Your assignment:
Please reproduce the entries below exactly, omitting any images they contain.

Dataset entries:
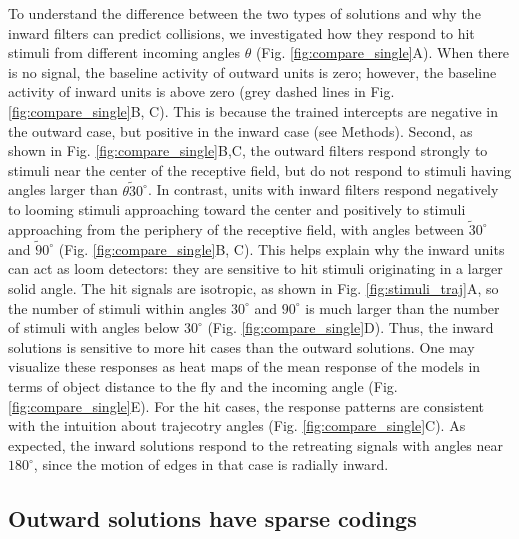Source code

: \documentclass[pdftex,9pt,lineno]{elife}
\begin{document}
To understand the difference between the two types of solutions and why the inward filters can predict collisions, we investigated how they respond to hit stimuli from different incoming angles $\theta$ (Fig. \ref{fig:compare_single}A). When there is no signal, the baseline activity of outward units is zero; however, the baseline activity of inward units is above zero (grey dashed lines in Fig. \ref{fig:compare_single}B, C). This is because the trained intercepts are negative in the outward case, but positive in the inward case (see Methods). Second, as shown in Fig. \ref{fig:compare_single}B,C, the outward filters respond strongly to stimuli near the center of the receptive field, but do not respond to stimuli having angles larger than $\theta \tilde 30^{\circ}$. In contrast, units with inward filters respond negatively to looming stimuli approaching toward the center and positively to stimuli approaching from the periphery of the receptive field, with angles between $\tilde 30^{\circ}$ and $\tilde 90^{\circ}$ (Fig. \ref{fig:compare_single}B, C). This helps explain why the inward units can act as loom detectors: they are sensitive to hit stimuli originating in a larger solid angle. The hit signals are isotropic, as shown in Fig. \ref{fig:stimuli_traj}A, so the number of stimuli within angles $30^{\circ}$ and $90^{\circ}$ is much larger than the number of stimuli with angles below $30^{\circ}$ (Fig. \ref{fig:compare_single}D). Thus, the inward solutions is sensitive to more hit cases than the outward solutions. One may visualize these responses as heat maps of the mean response of the models in terms of object distance to the fly and the incoming angle (Fig. \ref{fig:compare_single}E). For the hit cases, the response patterns are consistent with the intuition about trajecotry angles (Fig. \ref{fig:compare_single}C). As expected, the inward solutions respond to the retreating signals with angles near $180^{\circ}$, since the motion of edges in that case is radially inward.

\subsection{Outward solutions have sparse codings}


\end{document}
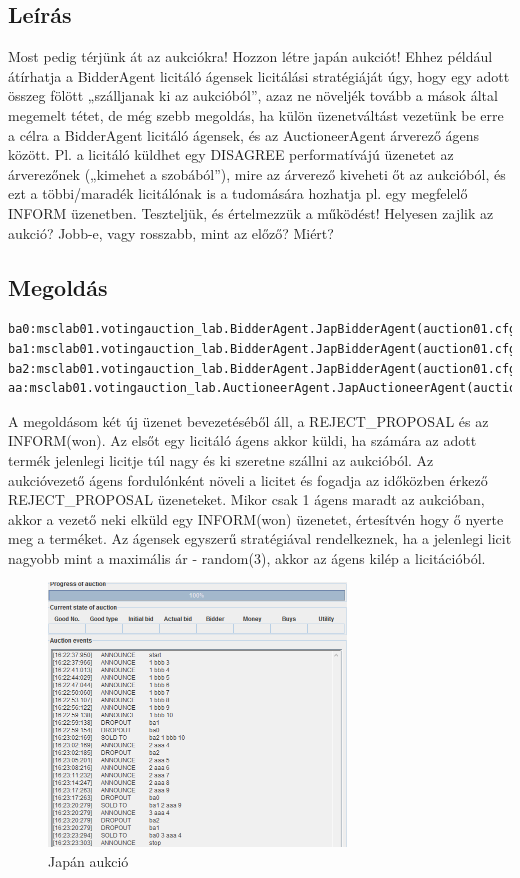 \subsection{Leírás}
Most pedig térjünk át az aukciókra! Hozzon létre japán aukciót! Ehhez például átírhatja a
BidderAgent licitáló ágensek licitálási stratégiáját úgy, hogy egy adott összeg fölött
„szálljanak ki az aukcióból”, azaz ne növeljék tovább a mások által megemelt tétet, de még
szebb megoldás, ha külön üzenetváltást vezetünk be erre a célra a BidderAgent licitáló
ágensek, és az AuctioneerAgent árverező ágens között. Pl. a licitáló küldhet egy
DISAGREE performatívájú üzenetet az árverezőnek („kimehet a szobából”), mire az árverező
kiveheti őt az aukcióból, és ezt a többi/maradék licitálónak is a tudomására hozhatja pl. egy
megfelelő INFORM üzenetben. Teszteljük, és értelmezzük a működést! Helyesen zajlik az
aukció? Jobb-e, vagy rosszabb, mint az előző? Miért?
\subsection{Megoldás}
\begin{lstlisting}[caption=Használt run-config, frame=single,float=!ht]
ba0:msclab01.votingauction_lab.BidderAgent.JapBidderAgent(auction01.cfg)
ba1:msclab01.votingauction_lab.BidderAgent.JapBidderAgent(auction01.cfg)
ba2:msclab01.votingauction_lab.BidderAgent.JapBidderAgent(auction01.cfg)
aa:msclab01.votingauction_lab.AuctioneerAgent.JapAuctioneerAgent(auction01.cfg)
\end{lstlisting}
A megoldásom két új üzenet bevezetéséből áll, a REJECT\_PROPOSAL és az INFORM(won). Az elsőt egy licitáló ágens akkor küldi, ha számára az adott termék jelenlegi licitje túl nagy és ki szeretne szállni az aukcióból. Az aukcióvezető ágens fordulónként növeli a licitet és fogadja az időközben érkező REJECT\_PROPOSAL üzeneteket. Mikor csak 1 ágens maradt az aukcióban, akkor a vezető neki elküld egy INFORM(won) üzenetet, értesítvén hogy ő nyerte meg a terméket. Az ágensek egyszerű stratégiával rendelkeznek, ha a jelenlegi licit nagyobb mint a maximális ár - random(3), akkor az ágens kilép a licitációból.
\begin{figure}[!h]
\begin{center}
\includegraphics[height=7cm]{figures/fel4.png}
\caption{Japán aukció}
\end{center}
\end{figure}


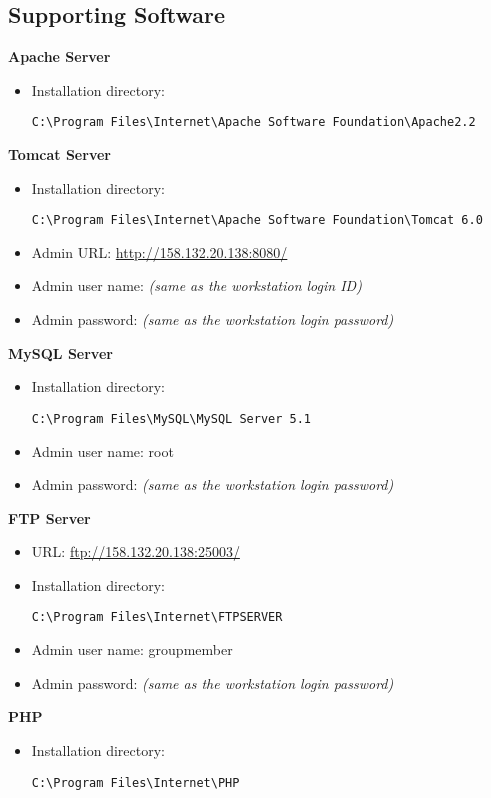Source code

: \subsection{Supporting Software}
\textbf{Apache Server}
\begin{itemize}
\item Installation directory: \begin{verbatim}C:\Program Files\Internet\Apache Software Foundation\Apache2.2\end{verbatim}
\end{itemize}
\textbf{Tomcat Server}
\begin{itemize}
\item Installation directory: \begin{verbatim}C:\Program Files\Internet\Apache Software Foundation\Tomcat 6.0\end{verbatim}
\item Admin URL: \url{http://158.132.20.138:8080/}
\item Admin user name: \emph{(same as the workstation login ID)}
\item Admin password: \emph{(same as the workstation login password)}
\end{itemize}
\textbf{MySQL Server}
\begin{itemize}
\item Installation directory: \begin{verbatim}C:\Program Files\MySQL\MySQL Server 5.1\end{verbatim}
\item Admin user name: root
\item Admin password: \emph{(same as the workstation login password)}
\end{itemize}
\textbf{FTP Server}
\begin{itemize}
\item URL: \url{ftp://158.132.20.138:25003/}
\item Installation directory: \begin{verbatim}C:\Program Files\Internet\FTPSERVER\end{verbatim}
\item Admin user name: groupmember
\item Admin password: \emph{(same as the workstation login password)}
\end{itemize}
\textbf{PHP}
\begin{itemize}
\item Installation directory: \begin{verbatim}C:\Program Files\Internet\PHP\end{verbatim}
\end{itemize}
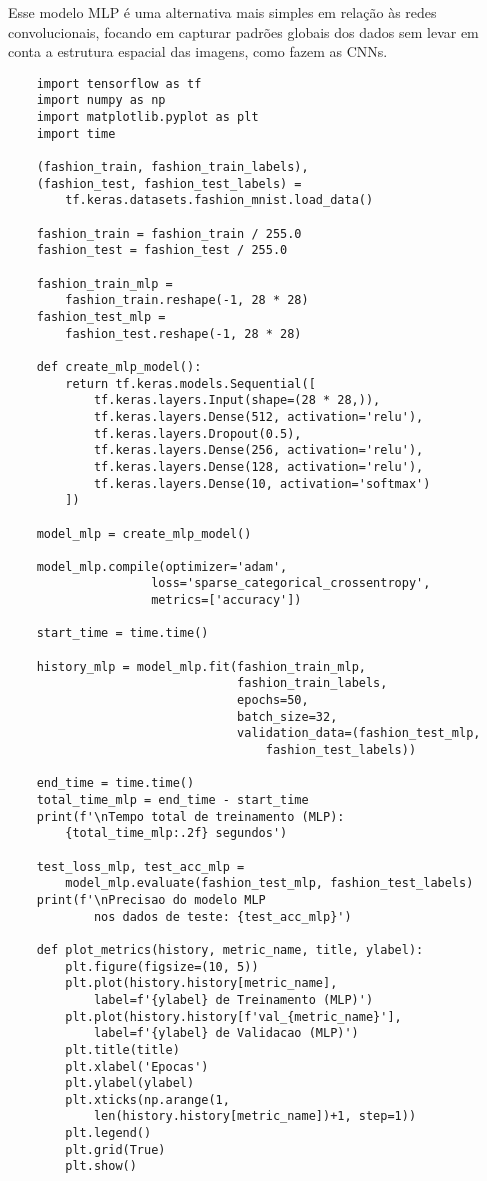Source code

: Esse modelo MLP é uma alternativa mais simples em relação às redes convolucionais, focando em capturar padrões globais dos dados sem levar em conta a estrutura espacial das imagens, como fazem as CNNs.

\begin{lstlisting}
    import tensorflow as tf
    import numpy as np
    import matplotlib.pyplot as plt
    import time

    (fashion_train, fashion_train_labels), 
    (fashion_test, fashion_test_labels) = 
        tf.keras.datasets.fashion_mnist.load_data()

    fashion_train = fashion_train / 255.0
    fashion_test = fashion_test / 255.0

    fashion_train_mlp = 
        fashion_train.reshape(-1, 28 * 28)
    fashion_test_mlp = 
        fashion_test.reshape(-1, 28 * 28)

    def create_mlp_model():
        return tf.keras.models.Sequential([
            tf.keras.layers.Input(shape=(28 * 28,)),
            tf.keras.layers.Dense(512, activation='relu'),
            tf.keras.layers.Dropout(0.5),
            tf.keras.layers.Dense(256, activation='relu'),
            tf.keras.layers.Dense(128, activation='relu'),
            tf.keras.layers.Dense(10, activation='softmax')
        ])

    model_mlp = create_mlp_model()

    model_mlp.compile(optimizer='adam',
                    loss='sparse_categorical_crossentropy',
                    metrics=['accuracy'])

    start_time = time.time()

    history_mlp = model_mlp.fit(fashion_train_mlp, 
                                fashion_train_labels,
                                epochs=50,  
                                batch_size=32,
                                validation_data=(fashion_test_mlp, 
                                    fashion_test_labels))

    end_time = time.time()
    total_time_mlp = end_time - start_time
    print(f'\nTempo total de treinamento (MLP): 
        {total_time_mlp:.2f} segundos')

    test_loss_mlp, test_acc_mlp = 
        model_mlp.evaluate(fashion_test_mlp, fashion_test_labels)
    print(f'\nPrecisao do modelo MLP 
            nos dados de teste: {test_acc_mlp}')

    def plot_metrics(history, metric_name, title, ylabel):
        plt.figure(figsize=(10, 5))
        plt.plot(history.history[metric_name], 
            label=f'{ylabel} de Treinamento (MLP)')
        plt.plot(history.history[f'val_{metric_name}'], 
            label=f'{ylabel} de Validacao (MLP)')
        plt.title(title)
        plt.xlabel('Epocas')
        plt.ylabel(ylabel)
        plt.xticks(np.arange(1, 
            len(history.history[metric_name])+1, step=1))
        plt.legend()
        plt.grid(True)
        plt.show()


\end{lstlisting}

Exercise answer:
Source code

: \documentclass[pdftex,9pt,lineno]{elife}
\begin{document}
To understand the difference between the two types of solutions and why the inward filters can predict collisions, we investigated how they respond to hit stimuli from different incoming angles $\theta$ (Fig. \ref{fig:compare_single}A). When there is no signal, the baseline activity of outward units is zero; however, the baseline activity of inward units is above zero (grey dashed lines in Fig. \ref{fig:compare_single}B, C). This is because the trained intercepts are negative in the outward case, but positive in the inward case (see Methods). Second, as shown in Fig. \ref{fig:compare_single}B,C, the outward filters respond strongly to stimuli near the center of the receptive field, but do not respond to stimuli having angles larger than $\theta \tilde 30^{\circ}$. In contrast, units with inward filters respond negatively to looming stimuli approaching toward the center and positively to stimuli approaching from the periphery of the receptive field, with angles between $\tilde 30^{\circ}$ and $\tilde 90^{\circ}$ (Fig. \ref{fig:compare_single}B, C). This helps explain why the inward units can act as loom detectors: they are sensitive to hit stimuli originating in a larger solid angle. The hit signals are isotropic, as shown in Fig. \ref{fig:stimuli_traj}A, so the number of stimuli within angles $30^{\circ}$ and $90^{\circ}$ is much larger than the number of stimuli with angles below $30^{\circ}$ (Fig. \ref{fig:compare_single}D). Thus, the inward solutions is sensitive to more hit cases than the outward solutions. One may visualize these responses as heat maps of the mean response of the models in terms of object distance to the fly and the incoming angle (Fig. \ref{fig:compare_single}E). For the hit cases, the response patterns are consistent with the intuition about trajecotry angles (Fig. \ref{fig:compare_single}C). As expected, the inward solutions respond to the retreating signals with angles near $180^{\circ}$, since the motion of edges in that case is radially inward.

\subsection{Outward solutions have sparse codings}


\end{document}
 \subsection{Leírás}
Most pedig térjünk át az aukciókra! Hozzon létre japán aukciót! Ehhez például átírhatja a
BidderAgent licitáló ágensek licitálási stratégiáját úgy, hogy egy adott összeg fölött
„szálljanak ki az aukcióból”, azaz ne növeljék tovább a mások által megemelt tétet, de még
szebb megoldás, ha külön üzenetváltást vezetünk be erre a célra a BidderAgent licitáló
ágensek, és az AuctioneerAgent árverező ágens között. Pl. a licitáló küldhet egy
DISAGREE performatívájú üzenetet az árverezőnek („kimehet a szobából”), mire az árverező
kiveheti őt az aukcióból, és ezt a többi/maradék licitálónak is a tudomására hozhatja pl. egy
megfelelő INFORM üzenetben. Teszteljük, és értelmezzük a működést! Helyesen zajlik az
aukció? Jobb-e, vagy rosszabb, mint az előző? Miért?
\subsection{Megoldás}
\begin{lstlisting}[caption=Használt run-config, frame=single,float=!ht]
ba0:msclab01.votingauction_lab.BidderAgent.JapBidderAgent(auction01.cfg)
ba1:msclab01.votingauction_lab.BidderAgent.JapBidderAgent(auction01.cfg)
ba2:msclab01.votingauction_lab.BidderAgent.JapBidderAgent(auction01.cfg)
aa:msclab01.votingauction_lab.AuctioneerAgent.JapAuctioneerAgent(auction01.cfg)
\end{lstlisting}
A megoldásom két új üzenet bevezetéséből áll, a REJECT\_PROPOSAL és az INFORM(won). Az elsőt egy licitáló ágens akkor küldi, ha számára az adott termék jelenlegi licitje túl nagy és ki szeretne szállni az aukcióból. Az aukcióvezető ágens fordulónként növeli a licitet és fogadja az időközben érkező REJECT\_PROPOSAL üzeneteket. Mikor csak 1 ágens maradt az aukcióban, akkor a vezető neki elküld egy INFORM(won) üzenetet, értesítvén hogy ő nyerte meg a terméket. Az ágensek egyszerű stratégiával rendelkeznek, ha a jelenlegi licit nagyobb mint a maximális ár - random(3), akkor az ágens kilép a licitációból.
\begin{figure}[!h]
\begin{center}
\includegraphics[height=7cm]{figures/fel4.png}
\caption{Japán aukció}
\end{center}
\end{figure}


Source code

: \subsection{Supporting Software}
\textbf{Apache Server}
\begin{itemize}
\item Installation directory: \begin{verbatim}C:\Program Files\Internet\Apache Software Foundation\Apache2.2\end{verbatim}
\end{itemize}
\textbf{Tomcat Server}
\begin{itemize}
\item Installation directory: \begin{verbatim}C:\Program Files\Internet\Apache Software Foundation\Tomcat 6.0\end{verbatim}
\item Admin URL: \url{http://158.132.20.138:8080/}
\item Admin user name: \emph{(same as the workstation login ID)}
\item Admin password: \emph{(same as the workstation login password)}
\end{itemize}
\textbf{MySQL Server}
\begin{itemize}
\item Installation directory: \begin{verbatim}C:\Program Files\MySQL\MySQL Server 5.1\end{verbatim}
\item Admin user name: root
\item Admin password: \emph{(same as the workstation login password)}
\end{itemize}
\textbf{FTP Server}
\begin{itemize}
\item URL: \url{ftp://158.132.20.138:25003/}
\item Installation directory: \begin{verbatim}C:\Program Files\Internet\FTPSERVER\end{verbatim}
\item Admin user name: groupmember
\item Admin password: \emph{(same as the workstation login password)}
\end{itemize}
\textbf{PHP}
\begin{itemize}
\item Installation directory: \begin{verbatim}C:\Program Files\Internet\PHP\end{verbatim}
\end{itemize}
Source code

: Esse modelo MLP é uma alternativa mais simples em relação às redes convolucionais, focando em capturar padrões globais dos dados sem levar em conta a estrutura espacial das imagens, como fazem as CNNs.

\begin{lstlisting}
    import tensorflow as tf
    import numpy as np
    import matplotlib.pyplot as plt
    import time

    (fashion_train, fashion_train_labels), 
    (fashion_test, fashion_test_labels) = 
        tf.keras.datasets.fashion_mnist.load_data()

    fashion_train = fashion_train / 255.0
    fashion_test = fashion_test / 255.0

    fashion_train_mlp = 
        fashion_train.reshape(-1, 28 * 28)
    fashion_test_mlp = 
        fashion_test.reshape(-1, 28 * 28)

    def create_mlp_model():
        return tf.keras.models.Sequential([
            tf.keras.layers.Input(shape=(28 * 28,)),
            tf.keras.layers.Dense(512, activation='relu'),
            tf.keras.layers.Dropout(0.5),
            tf.keras.layers.Dense(256, activation='relu'),
            tf.keras.layers.Dense(128, activation='relu'),
            tf.keras.layers.Dense(10, activation='softmax')
        ])

    model_mlp = create_mlp_model()

    model_mlp.compile(optimizer='adam',
                    loss='sparse_categorical_crossentropy',
                    metrics=['accuracy'])

    start_time = time.time()

    history_mlp = model_mlp.fit(fashion_train_mlp, 
                                fashion_train_labels,
                                epochs=50,  
                                batch_size=32,
                                validation_data=(fashion_test_mlp, 
                                    fashion_test_labels))

    end_time = time.time()
    total_time_mlp = end_time - start_time
    print(f'\nTempo total de treinamento (MLP): 
        {total_time_mlp:.2f} segundos')

    test_loss_mlp, test_acc_mlp = 
        model_mlp.evaluate(fashion_test_mlp, fashion_test_labels)
    print(f'\nPrecisao do modelo MLP 
            nos dados de teste: {test_acc_mlp}')

    def plot_metrics(history, metric_name, title, ylabel):
        plt.figure(figsize=(10, 5))
        plt.plot(history.history[metric_name], 
            label=f'{ylabel} de Treinamento (MLP)')
        plt.plot(history.history[f'val_{metric_name}'], 
            label=f'{ylabel} de Validacao (MLP)')
        plt.title(title)
        plt.xlabel('Epocas')
        plt.ylabel(ylabel)
        plt.xticks(np.arange(1, 
            len(history.history[metric_name])+1, step=1))
        plt.legend()
        plt.grid(True)
        plt.show()


\end{lstlisting}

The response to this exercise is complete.